Juan Crisóstomo (347 – 407 d.C.)

“Por isso, quando os pagãos nos colocarem esta objeção: O que Cristo estava fazendo quando não estava se preocupando com a espécie humana? Por que depois de nos ter esquecido por muito tempo, veio nos trazer a salvação apenas no final dos tempos?, responderemos que Ele estava no mundo antes de sua vinda entre os homens, pensando nas obras que iria realizar desde a eternidade e era conhecido por todos aqueles que eram dignos de conhecê-Lo.

E se então você diz que não era conhecido, pois não era conhecido por todos, mas apenas pelos homens virtuosos e probos, por essa mesma razão deveria dizer que também agora não é adorado pelos homens, pois muitos deles não têm notícia dele.”17

Agustín de Hipona (354 – 430 d.C.)

“Portanto, desde o início da espécie humana, aqueles que nele acreditaram, aqueles que de alguma forma o entenderam e viveram de forma justa e piedosa de acordo com seus preceitos, por ele foram salvos sem dúvida alguma, onde quer que tenham vivido… Dessa forma, a saúde dessa religião, por meio da qual exclusivamente, verdadeira e verazmente se promete a verdadeira salvação, não faltou a ninguém que fosse digno dela.
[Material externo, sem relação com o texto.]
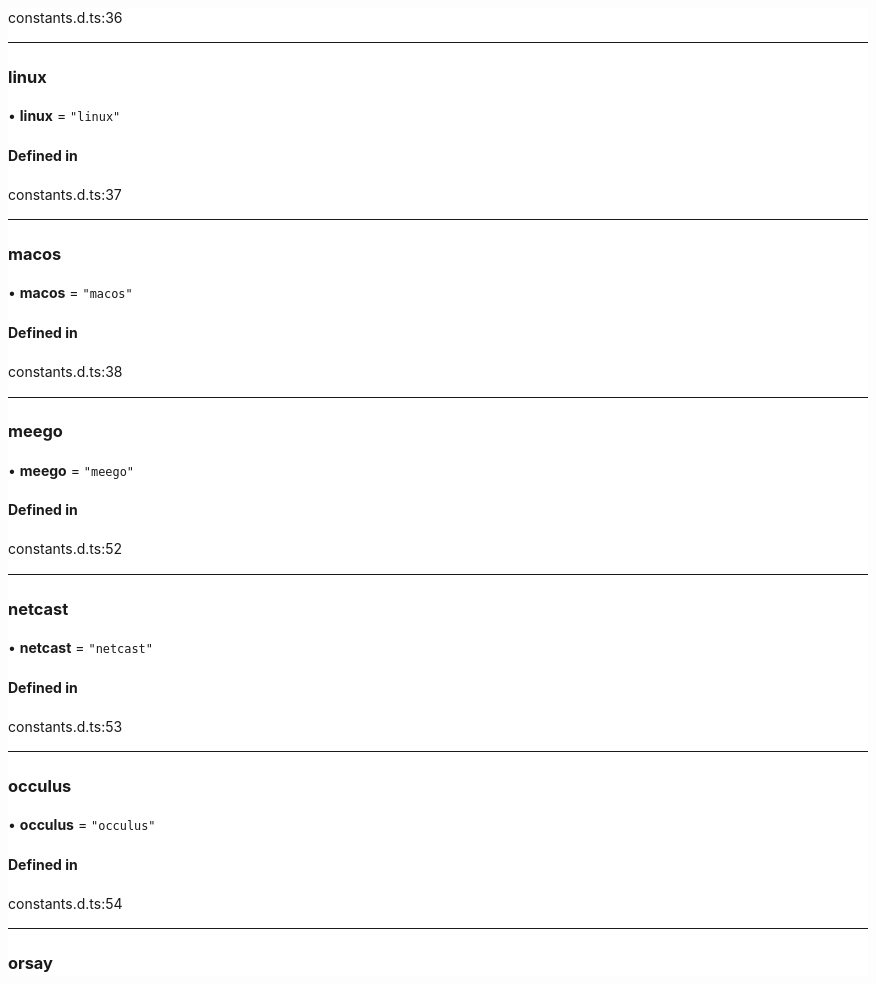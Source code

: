 constants.d.ts:36

___

### linux

• **linux** = ``"linux"``

#### Defined in

constants.d.ts:37

___

### macos

• **macos** = ``"macos"``

#### Defined in

constants.d.ts:38

___

### meego

• **meego** = ``"meego"``

#### Defined in

constants.d.ts:52

___

### netcast

• **netcast** = ``"netcast"``

#### Defined in

constants.d.ts:53

___

### occulus

• **occulus** = ``"occulus"``

#### Defined in

constants.d.ts:54

___

### orsay
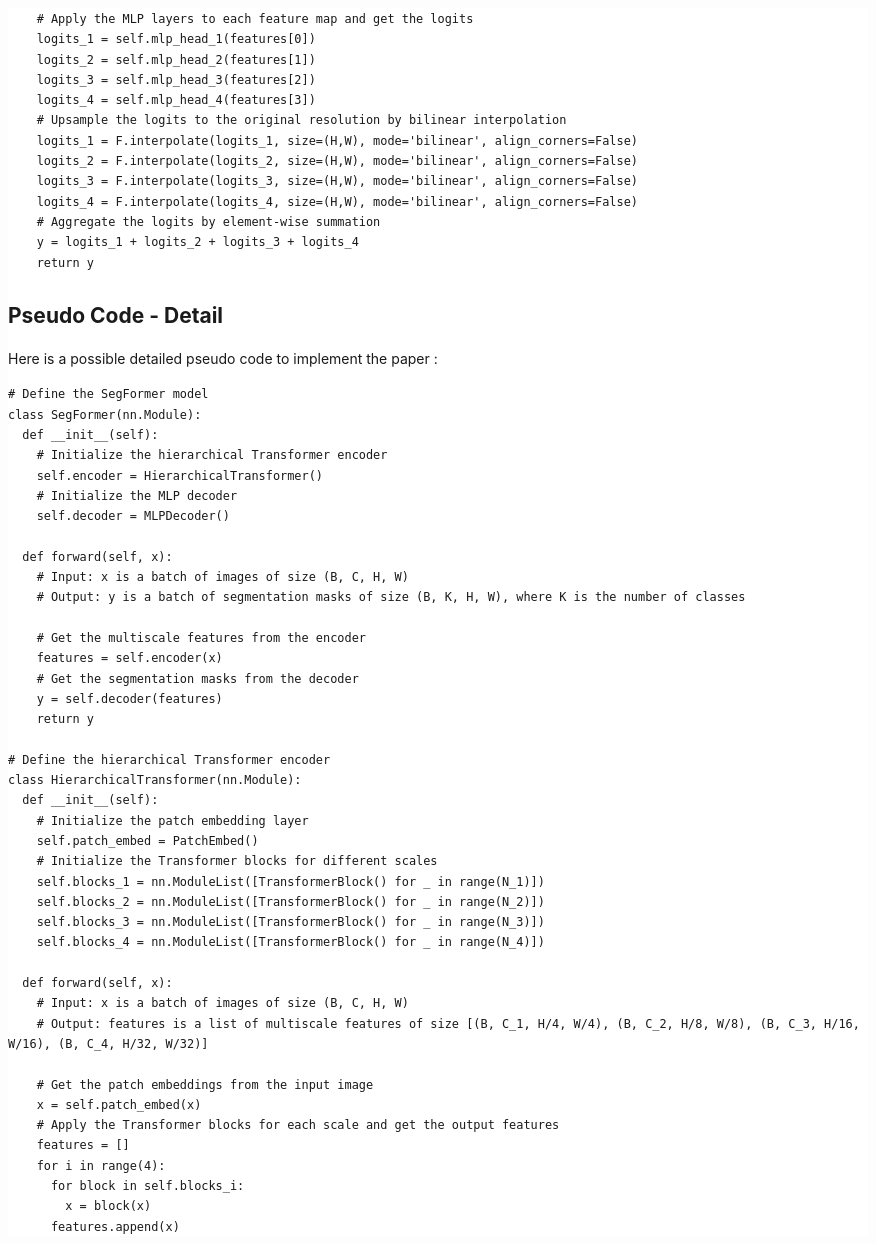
 ```
    # Apply the MLP layers to each feature map and get the logits
    logits_1 = self.mlp_head_1(features[0])
    logits_2 = self.mlp_head_2(features[1])
    logits_3 = self.mlp_head_3(features[2])
    logits_4 = self.mlp_head_4(features[3])
    # Upsample the logits to the original resolution by bilinear interpolation
    logits_1 = F.interpolate(logits_1, size=(H,W), mode='bilinear', align_corners=False)
    logits_2 = F.interpolate(logits_2, size=(H,W), mode='bilinear', align_corners=False)
    logits_3 = F.interpolate(logits_3, size=(H,W), mode='bilinear', align_corners=False)
    logits_4 = F.interpolate(logits_4, size=(H,W), mode='bilinear', align_corners=False)
    # Aggregate the logits by element-wise summation
    y = logits_1 + logits_2 + logits_3 + logits_4
    return y
```


## Pseudo Code - Detail

Here is a possible detailed pseudo code to implement the paper :

```
# Define the SegFormer model
class SegFormer(nn.Module):
  def __init__(self):
    # Initialize the hierarchical Transformer encoder
    self.encoder = HierarchicalTransformer()
    # Initialize the MLP decoder
    self.decoder = MLPDecoder()
  
  def forward(self, x):
    # Input: x is a batch of images of size (B, C, H, W)
    # Output: y is a batch of segmentation masks of size (B, K, H, W), where K is the number of classes

    # Get the multiscale features from the encoder
    features = self.encoder(x)
    # Get the segmentation masks from the decoder
    y = self.decoder(features)
    return y

# Define the hierarchical Transformer encoder
class HierarchicalTransformer(nn.Module):
  def __init__(self):
    # Initialize the patch embedding layer
    self.patch_embed = PatchEmbed()
    # Initialize the Transformer blocks for different scales
    self.blocks_1 = nn.ModuleList([TransformerBlock() for _ in range(N_1)])
    self.blocks_2 = nn.ModuleList([TransformerBlock() for _ in range(N_2)])
    self.blocks_3 = nn.ModuleList([TransformerBlock() for _ in range(N_3)])
    self.blocks_4 = nn.ModuleList([TransformerBlock() for _ in range(N_4)])
  
  def forward(self, x):
    # Input: x is a batch of images of size (B, C, H, W)
    # Output: features is a list of multiscale features of size [(B, C_1, H/4, W/4), (B, C_2, H/8, W/8), (B, C_3, H/16, W/16), (B, C_4, H/32, W/32)]

    # Get the patch embeddings from the input image
    x = self.patch_embed(x)
    # Apply the Transformer blocks for each scale and get the output features
    features = []
    for i in range(4):
      for block in self.blocks_i:
        x = block(x)
      features.append(x)
```

[1]: https://arxiv.org/pdf/2306.00966v1.pdf "arXiv.org"
[2]: https://arxiv.org/pdf/1807.00966v2.pdf "arXiv.org e-Print archive"
[3]: https://arxiv-export3.library.cornell.edu/pdf/2109.00966v2 "arXiv:2109.00966v2 [cond-mat.supr-con] 8 Apr 2022"
[4]: https://arxiv.org/abs/2306.00686 "[2306.00686] A novel approach for estimating functions in the ..."
[5]: https://arxiv.org/abs/2105.00966v2 "Model Averaging by Cross-validation for Partially Linear Functional ..."
[6]: https://www.web.stanford.edu/~ochodosh/ "Otis Chodosh's homepage - Stanford University"
[1]: https://arxiv.org/pdf/2105.00290.pdf "arXiv:2105.00290v1 [cs.CV] 1 May 2021"
[2]: https://arxiv.org/abs/2105.15203 "[2105.15203] SegFormer: Simple and Efficient Design for Semantic ..."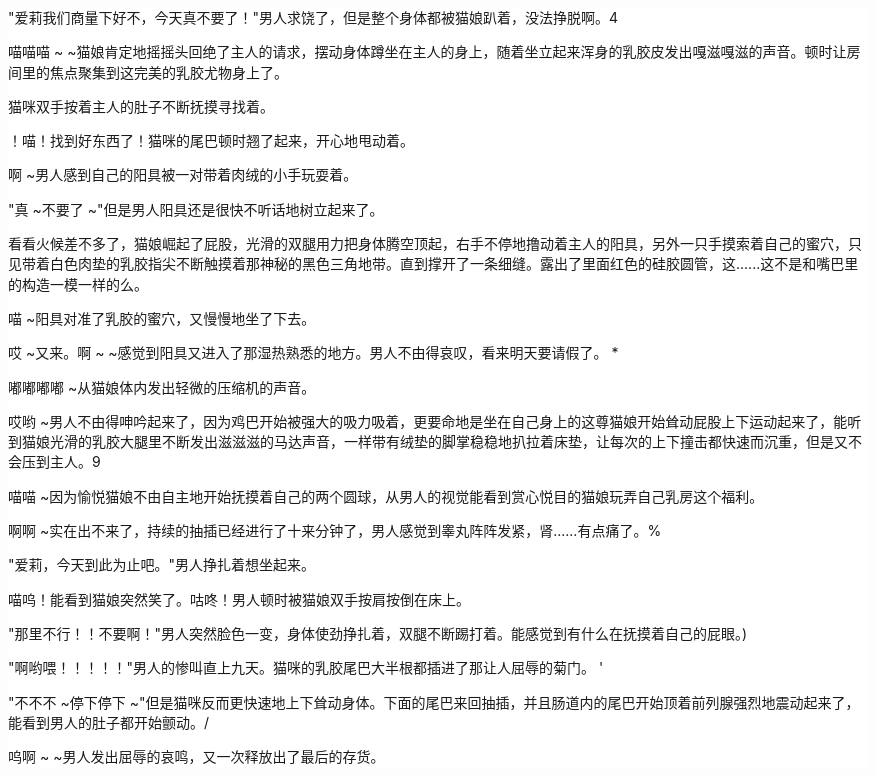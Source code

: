 "爱莉我们商量下好不，今天真不要了！"男人求饶了，但是整个身体都被猫娘趴着，没法挣脱啊。4



喵喵喵 ~ ~猫娘肯定地摇摇头回绝了主人的请求，摆动身体蹲坐在主人的身上，随着坐立起来浑身的乳胶皮发出嘎滋嘎滋的声音。顿时让房间里的焦点聚集到这完美的乳胶尤物身上了。



猫咪双手按着主人的肚子不断抚摸寻找着。



！喵！找到好东西了！猫咪的尾巴顿时翘了起来，开心地甩动着。



啊 ~男人感到自己的阳具被一对带着肉绒的小手玩耍着。



"真 ~不要了 ~"但是男人阳具还是很快不听话地树立起来了。



看看火候差不多了，猫娘崛起了屁股，光滑的双腿用力把身体腾空顶起，右手不停地撸动着主人的阳具，另外一只手摸索着自己的蜜穴，只见带着白色肉垫的乳胶指尖不断触摸着那神秘的黑色三角地带。直到撑开了一条细缝。露出了里面红色的硅胶圆管，这......这不是和嘴巴里的构造一模一样的么。



喵 ~阳具对准了乳胶的蜜穴，又慢慢地坐了下去。



哎 ~又来。啊 ~ ~感觉到阳具又进入了那湿热熟悉的地方。男人不由得哀叹，看来明天要请假了。 *



嘟嘟嘟嘟 ~从猫娘体内发出轻微的压缩机的声音。



哎哟 ~男人不由得呻吟起来了，因为鸡巴开始被强大的吸力吸着，更要命地是坐在自己身上的这尊猫娘开始耸动屁股上下运动起来了，能听到猫娘光滑的乳胶大腿里不断发出滋滋滋的马达声音，一样带有绒垫的脚掌稳稳地扒拉着床垫，让每次的上下撞击都快速而沉重，但是又不会压到主人。9



喵喵 ~因为愉悦猫娘不由自主地开始抚摸着自己的两个圆球，从男人的视觉能看到赏心悦目的猫娘玩弄自己乳房这个福利。



啊啊 ~实在出不来了，持续的抽插已经进行了十来分钟了，男人感觉到睾丸阵阵发紧，肾......有点痛了。%



"爱莉，今天到此为止吧。"男人挣扎着想坐起来。



喵呜！能看到猫娘突然笑了。咕咚！男人顿时被猫娘双手按肩按倒在床上。



"那里不行！！不要啊！"男人突然脸色一变，身体使劲挣扎着，双腿不断踢打着。能感觉到有什么在抚摸着自己的屁眼。)



"啊哟喂！！！！！"男人的惨叫直上九天。猫咪的乳胶尾巴大半根都插进了那让人屈辱的菊门。 '



"不不不 ~停下停下 ~"但是猫咪反而更快速地上下耸动身体。下面的尾巴来回抽插，并且肠道内的尾巴开始顶着前列腺强烈地震动起来了，能看到男人的肚子都开始颤动。/



呜啊 ~ ~男人发出屈辱的哀鸣，又一次释放出了最后的存货。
E se alguém lhe faltou, ele não era digno de recebê-la.”18

Em relação à salvação dos não cristãos nos primeiros três séculos

No entanto, já na era cristã, encontramos uma situação diferente, onde a Igreja instituída obedece o mandato de Jesus de pregar o Evangelho a todas as nações:

“Ide por todo o mundo e pregai o Evangelho a toda criatura. Quem acreditar e for batizado, será salvo; quem não acreditar, será condenado.” (Marcos 16,16)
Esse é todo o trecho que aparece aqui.